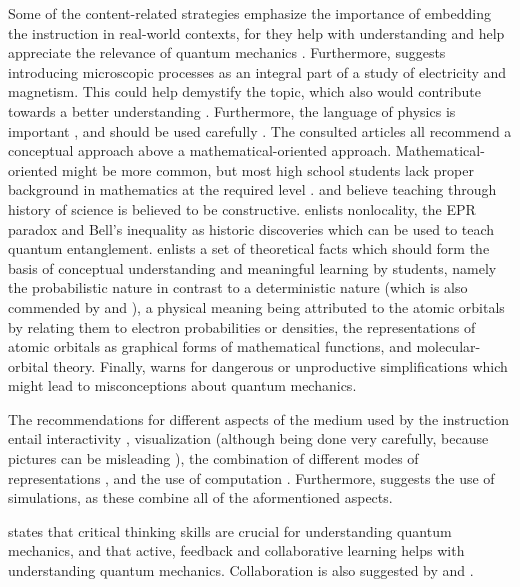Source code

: \documentclass[11pt,twoside]{report} %
\begin{document}
Some of the content-related strategies emphasize the importance of embedding the instruction in real-world contexts, for they help with understanding \cite{mckagan,thacker,dori} and help appreciate the relevance of quantum mechanics \cite{mckagan,henriksen,barnes}. Furthermore,  suggests introducing microscopic processes as an integral part of a study of electricity and magnetism. This could help demystify the topic, which also would contribute towards a better understanding \cite{muller,barnes}. Furthermore, the language of physics is important \cite{henriksen}, and should be used carefully \cite{mckagan}. The consulted articles all recommend a conceptual approach above a mathematical-oriented approach. Mathematical-oriented might be more common, but most high school students lack proper background in mathematics at the required level \cite{dori}.  and  believe teaching through history of science is believed to be constructive.  enlists nonlocality, the EPR paradox and Bell's inequality as historic discoveries which can be used to teach quantum entanglement. \cite{papaphotis2} enlists a set of theoretical facts which should form the basis of conceptual understanding and meaningful learning by students, namely the probabilistic nature in contrast to a deterministic nature (which is also commended by  and ), a physical meaning being attributed to the atomic orbitals by relating them to electron probabilities or densities, the representations of atomic orbitals as graphical forms of mathematical functions, and molecular-orbital theory. Finally,  warns for dangerous or unproductive simplifications which might lead to misconceptions about quantum mechanics.

The recommendations for different aspects of the medium used by the instruction entail interactivity \cite{mckagan,dori,adegoke,asikainen}, visualization \cite{mckagan,dori,henriksen} (although being done very carefully, because pictures can be misleading \cite{levrini}), the combination of different modes of representations \cite{dori}, and the use of computation \cite{mckagan,barnes,velentzas}. Furthermore,  suggests the use of simulations, as these combine all of the aformentioned aspects.

 states that critical thinking skills are crucial for understanding quantum mechanics, and that active, feedback and collaborative learning helps with understanding quantum mechanics. Collaboration is also suggested by  and . 
\end{document}
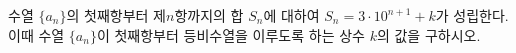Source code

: 수열 $\{a_n\}$의 첫째항부터 제$n$항까지의 합 $S_n$에 대하여 $S_n=3\cdot 10^{n+1}+k$가 성립한다. 이때 수열 $\{a_n\}$이 첫째항부터 등비수열을 이루도록 하는 상수 $k$의 값을 구하시오.
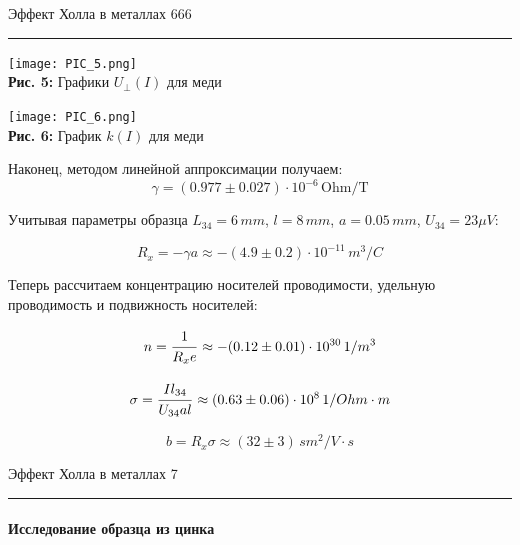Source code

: \documentclass[12pt,a4paper]{scrartcl}
\begin{document}
	\newpage
	
	
	\begin{flushleft}
		\footnotesize{Эффект Холла в металлах} \hspace{\fill} \footnotesize{666}
		\\[-0.3cm]\noindent\rule{\textwidth}{0.3pt}
	\end{flushleft}	
	
	\begin{center}
		\texttt{[image: PIC\_5.png]}
		\\\textbf{Рис. 5:} Графики $U_\perp(I)$ для меди
	\end{center}
	
	\begin{center}
		\texttt{[image: PIC\_6.png]}
		\\\textbf{Рис. 6:} График $k(I)$ для меди
	\end{center}
	
	Наконец, методом линейной аппроксимации получаем:
	$$\gamma = (0.977 \pm 0.027) \cdot 10^{-6}\, \text{Ohm}/\text{T}$$
	
	Учитывая параметры образца $L_{34} = 6\, mm$, $l = 8\, mm$, $a = 0.05\, mm$, $U_{34} = 23 \mu V$:
	
	$$R_x = -\gamma a \approx -(4.9 \pm 0.2) \cdot 10^{-11}\, m^3/C$$
	
	Теперь рассчитаем концентрацию носителей проводимости, удельную проводимость и подвижность носителей:
	
	$$n = \dfrac{\strut 1}{\strut R_xe} \approx -(0.12 \pm 0.01) \cdot 10^{30}\, 1/m^3$$
	
	$$\sigma = \dfrac{\strut Il_{34}}{\strut U_{34}al} \approx (0.63 \pm 0.06) \cdot 10^8\, 1/Ohm \cdot m$$
	
	$$b = R_x\sigma \approx (32 \pm 3)\, sm^2/V\cdot s$$
	 
	\newpage
	
	
	\begin{flushleft}
		\footnotesize{Эффект Холла в металлах} \hspace{\fill} \footnotesize{7}
		\\[-0.3cm]\noindent\rule{\textwidth}{0.3pt}
	\end{flushleft}	
	
	\paragraph{Исследование образца из цинка} \hfill
	
\end{document}
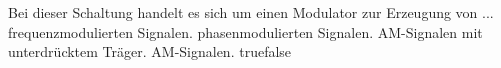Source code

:     {Bei dieser Schaltung handelt es sich um einen Modulator zur Erzeugung von ...}
    {frequenzmodulierten Signalen.}
    {phasenmodulierten Signalen.}
    {AM-Signalen mit unterdrücktem Träger.}
    {AM-Signalen.}
    {true}{false}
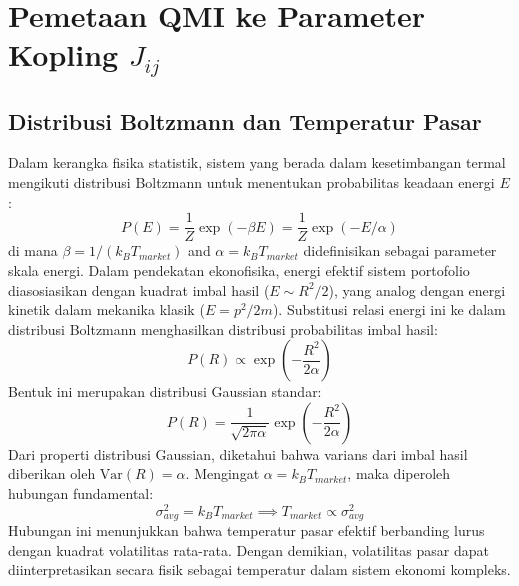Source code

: \section{Pemetaan QMI ke Parameter Kopling $J_{ij}$}

\subsection{Distribusi Boltzmann dan Temperatur Pasar}
Dalam kerangka fisika statistik, sistem yang berada dalam kesetimbangan termal mengikuti distribusi Boltzmann untuk menentukan probabilitas keadaan energi $E$:
\begin{equation}
P(E) = \frac{1}{Z} \exp(-\beta E) = \frac{1}{Z} \exp(-E/\alpha)
\label{eq:boltzmann_alpha_appendix}
\end{equation}
di mana $\beta = 1/(k_B T_{market})$ and $\alpha = k_B T_{market}$ didefinisikan sebagai parameter skala energi. Dalam pendekatan ekonofisika, energi efektif sistem portofolio diasosiasikan dengan kuadrat imbal hasil ($E \sim R^2/2$), yang analog dengan energi kinetik dalam mekanika klasik ($E = p^2/2m$). Substitusi relasi energi ini ke dalam distribusi Boltzmann menghasilkan distribusi probabilitas imbal hasil:
\begin{equation}
P(R) \propto \exp\left(-\frac{R^2}{2\alpha}\right)
\end{equation}
Bentuk ini merupakan distribusi Gaussian standar:
\begin{equation}
P(R) = \frac{1}{\sqrt{2\pi\alpha}} \exp\left(-\frac{R^2}{2\alpha}\right)
\end{equation}
Dari properti distribusi Gaussian, diketahui bahwa varians dari imbal hasil diberikan oleh $\text{Var}(R) = \alpha$. Mengingat $\alpha = k_B T_{market}$, maka diperoleh hubungan fundamental:
\begin{equation}
\sigma_{avg}^2 = k_B T_{market} \implies T_{market} \propto \sigma_{avg}^2
\end{equation}
Hubungan ini menunjukkan bahwa temperatur pasar efektif berbanding lurus dengan kuadrat volatilitas rata-rata. Dengan demikian, volatilitas pasar dapat diinterpretasikan secara fisik sebagai temperatur dalam sistem ekonomi kompleks.


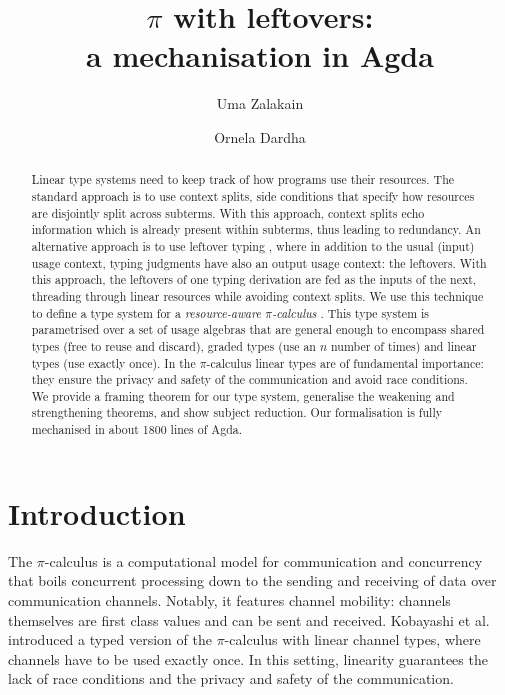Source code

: \documentclass[]{llncs}
\title{$\pi$ with leftovers: \\ a mechanisation in Agda}
\author{
  Uma Zalakain\inst{1}\orcidID{0000-0002-3268-9338}
  \and
  Ornela Dardha\inst{2}\orcidID{0000-0001-9927-7875}
}
\institute{
  University of Glasgow, Scotland \\ \email{u.zalakain.1@research.gla.ac.uk}
  \and
  University of Glasgow, Scotland \\ \email{ornela.dardha@glasgow.ac.uk}
}
\newcommand{\picalc}{$\pi$-calculus}
\begin{document}
\maketitle

\begin{abstract}
  Linear type systems need to keep track of how programs use their resources.
  The standard approach is to use context splits, side conditions that specify how resources are disjointly split across subterms.
  With this approach, context splits echo information which is already present within subterms, thus leading to redundancy.  An alternative approach is to use leftover typing \cite{Mackie,Allais2018a}, where in addition to the usual (input) usage context, typing judgments have also an output usage context: the leftovers.
  With this approach, the leftovers of one typing derivation are fed as the inputs of the next, threading through linear resources while avoiding context splits.
  We use this technique to define a type system for a \emph{resource-aware \picalc{}} \cite{MilnerPW92,Milner99}.
  This type system is parametrised over a set of usage algebras that are general enough to encompass shared types (free to reuse and discard), graded types (use an $n$ number of times) and linear types (use exactly once).
  In the \picalc{} linear types are of fundamental importance: they ensure the privacy and safety of the communication and avoid race conditions.
  We provide a framing theorem for our type system, generalise the weakening and strengthening theorems, and show subject reduction.
  Our formalisation is fully mechanised in about 1800 lines of Agda.

\end{abstract}

\section{Introduction}

The \picalc{} \cite{MilnerPW92,Milner99} is a computational model for communication and concurrency that boils concurrent processing down to the sending and receiving of data over communication channels.
Notably, it features channel mobility: channels themselves are first class values and can be sent and received.
Kobayashi et al. \cite{KPT96} introduced a typed version of the \picalc{} with linear channel types, where channels have to be used exactly once.
In this setting, linearity guarantees the lack of race conditions and the privacy and safety of the communication.
\end{document}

·····

Directions for this task:
Extract every line above containing the word "privacy".

Response to the task:
  In the \picalc{} linear types are of fundamental importance: they ensure the privacy and safety of the communication and avoid race conditions.
In this setting, linearity guarantees the lack of race conditions and the privacy and safety of the communication.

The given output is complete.